Ich ging ein Jahr in die Pathologie, da konnte ich nicht viel „kaputt“ machen und lernte umso mehr, woran Menschen sterben und was die häufigsten Erkrankungen sind, und vor allem natürlich auch über die Pathogenese – also wie der Verlauf von körperlichen Erkrankungen ist. Danach lernte und arbeitete ich fünf Jahre in der Psychiatrie und fünf Jahre in der Psychosomatik.

Ohne Facharzt ließ ich mich dann mit dem Zusatztitel Psychotherapie nieder. Den Zusatztitel hatte ich bei der Ärztekammer Schleswig Holstein und Niedersachsen erworben. Die Ausbildung hatte sich über etwa 10 Jahre hingezogen: tiefenpsychologisch fundierte Psychotherapie nennt sich diese Therapieform.

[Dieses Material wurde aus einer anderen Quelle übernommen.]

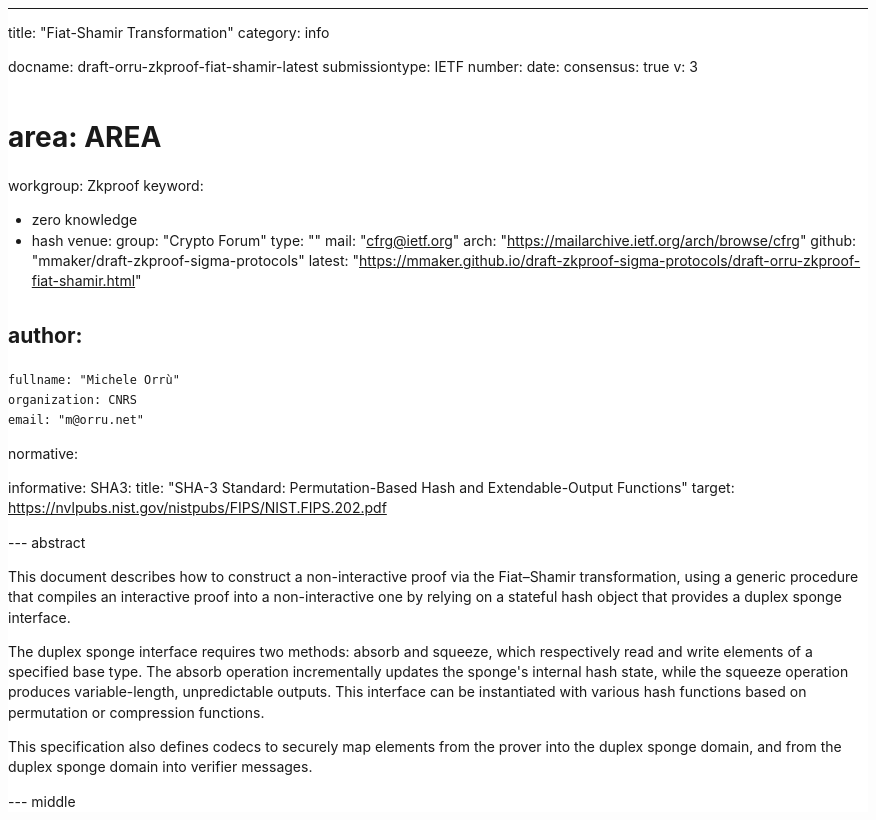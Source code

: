 ---
title: "Fiat-Shamir Transformation"
category: info

docname: draft-orru-zkproof-fiat-shamir-latest
submissiontype: IETF
number:
date:
consensus: true
v: 3
# area: AREA
workgroup: Zkproof
keyword:
 - zero knowledge
 - hash
venue:
  group: "Crypto Forum"
  type: ""
  mail: "cfrg@ietf.org"
  arch: "https://mailarchive.ietf.org/arch/browse/cfrg"
  github: "mmaker/draft-zkproof-sigma-protocols"
  latest: "https://mmaker.github.io/draft-zkproof-sigma-protocols/draft-orru-zkproof-fiat-shamir.html"

author:
-
    fullname: "Michele Orrù"
    organization: CNRS
    email: "m@orru.net"

normative:

informative:
  SHA3:
    title: "SHA-3 Standard: Permutation-Based Hash and Extendable-Output Functions"
    target: https://nvlpubs.nist.gov/nistpubs/FIPS/NIST.FIPS.202.pdf

--- abstract

This document describes how to construct a non-interactive proof via the Fiat–Shamir transformation, using a generic procedure that compiles an interactive proof into a non-interactive one by relying on a stateful hash object that provides a duplex sponge interface.

The duplex sponge interface requires two methods: absorb and squeeze, which respectively read and write elements of a specified base type. The absorb operation incrementally updates the sponge's internal hash state, while the squeeze operation produces variable-length, unpredictable outputs. This interface can be instantiated with various hash functions based on permutation or compression functions.

This specification also defines codecs to securely map elements from the prover into the duplex sponge domain, and from the duplex sponge domain into verifier messages.

--- middle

Unsere praktischen Lehranteile waren Verhaltenstherapie, Gesprächstherapie nach Rogers, Katathymes Bilderleben nach Leuner und Psychodrama nach Moreno. Davor hatte ich verschiedene andere Therapieverfahren kennen gelernt: Gestalttherapie nach Fritz Pearls, Primärtherapie nach Arthur Janov. Ich hatte meine Lehranalyse bei einem Jungianer absolviert, die Balintgruppe bei einer Erich Fromm-Anhängerin.

Ich hatte aus eigener Erfahrung 12-Schritte-Gruppen kennengelernt, in der psychosomatischen Klinik Erfahrungen gesammelt, in der Ergotherapie, Mal- und Musiktherapie sowie im Plastizieren. Nach dem Zusatztitel machte ich eine dreijährige Ausbildung in Logotherapie und Existenzanalyse nach Viktor Frankl.

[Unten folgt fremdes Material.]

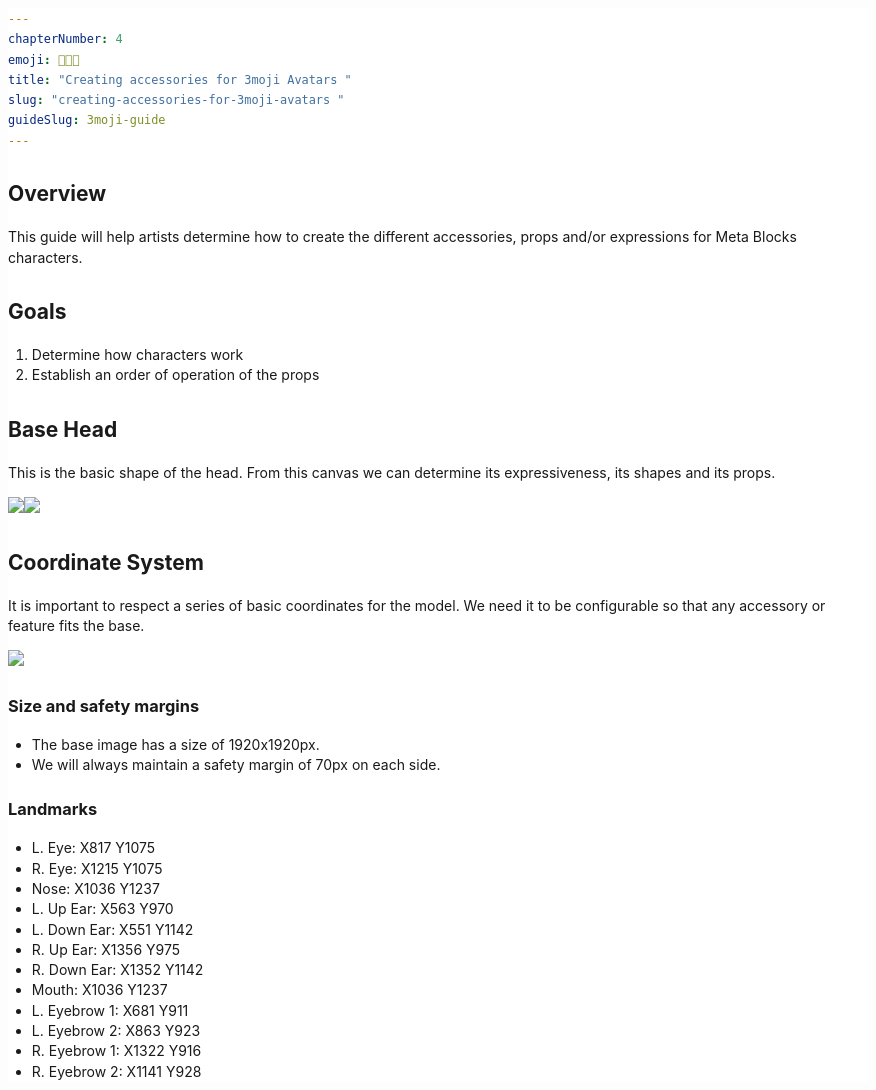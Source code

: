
 ```yaml
---
chapterNumber: 4
emoji: 👩🏼‍🎨
title: "Creating accessories for 3moji Avatars "
slug: "creating-accessories-for-3moji-avatars "
guideSlug: 3moji-guide
---
```

## Overview

This guide will help artists determine how to create the different accessories, props and/or expressions for Meta Blocks characters.

## Goals

1. Determine how characters work
2. Establish an order of operation of the props

## Base Head

This is the basic shape of the head. From this canvas we can determine its expressiveness, its shapes and its props.

![](https://lh6.googleusercontent.com/IqXlbNW_Azeq5OSH6rdbLLCYplCU7c66Mt4IdvxNchqTwS3IOMmO2iX37Vra07D0bNF1VXVeCPDJIFxI6ZmdX4NgVoVILAqOIAdhmi1W4NvEiJiHQ8pFr2YMA8DxSpMMIA5KUYlv)![](https://lh6.googleusercontent.com/qpi8OzrIofKi_r6VT0_YAQ0RunJ4YopR37xFazdZkhF4VAU6miX8Ev3ZfLo3kNbHrMLb5-oEgoGO-kXExRGUYMb_QCnJjYt0XmTHOLNqpNg_J6Lk1dIZNJPrEbTVCtyOkRur-g7g)



## Coordinate System 

It is important to respect a series of basic coordinates for the model. We need it to be configurable so that any accessory or feature fits the base.

![](https://lh3.googleusercontent.com/Woe-RZS05Q2X_n-r8AC3rL6HU0xGTsBmrKdBppvQye944hEKHEg-NekgLOdh4XCdPpgACrIspc5pF4Spes5V4niVllg6scsZNaolJnGqhRZ20EzR43c1AxCahkpy8-R2TbnQty5V)

### Size and safety margins

* The base image has a size of 1920x1920px.
* We will always maintain a safety margin of 70px on each side.

### Landmarks

* L. Eye: X817 Y1075
* R. Eye: X1215 Y1075
* Nose: X1036 Y1237
* L. Up Ear: X563 Y970
* L. Down Ear: X551 Y1142
* R. Up Ear: X1356 Y975
* R. Down Ear: X1352 Y1142
* Mouth: X1036 Y1237
* L. Eyebrow 1: X681 Y911
* L. Eyebrow 2: X863 Y923
* R. Eyebrow 1: X1322 Y916
* R. Eyebrow 2: X1141 Y928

Die letzten zehn Jahre und damit die Zeit, in der ich Herrn G. behandelte waren geprägt von einer immer stärkeren Kritik der kennengelernten psychotherapeutischen Ansätze und der Psychoanalyse. Ich übernahm zunehmend das Therapieverfahren der kardio-kognitiven Transformation von Nettig.

Dieser therapeutische Ansatz hat christliche Wurzeln im Nächstenliebe- und Feindesliebegebot des Neuen Testamentes. Er greift die Idee von Sheldon B. Kopp auf, der in seinem Buch: „Triffst du Buddha unterwegs“ sinngemäß schrieb: Therapie ist die Begegnung zweier Menschen, die ihre Erfahrungen und ihr Wissen miteinander teilen.

In dem Therapieansatz Nettigs spielt die „Machtfrage“, wie sie vor allem Nietzsche ganz besonders in seiner Philosophie herausgearbeitet hatte, eine entscheidende Rolle. Durch Sammy Molcho, den großen österreichischen Pantomimen, kam auch ich zu der Auseinandersetzung um Machtfragen in Therapien. Er betont im Wesentlichen die Körpersprache und wie mittels Körpersprache, durch Mimik und Gestik, Macht transportiert wird.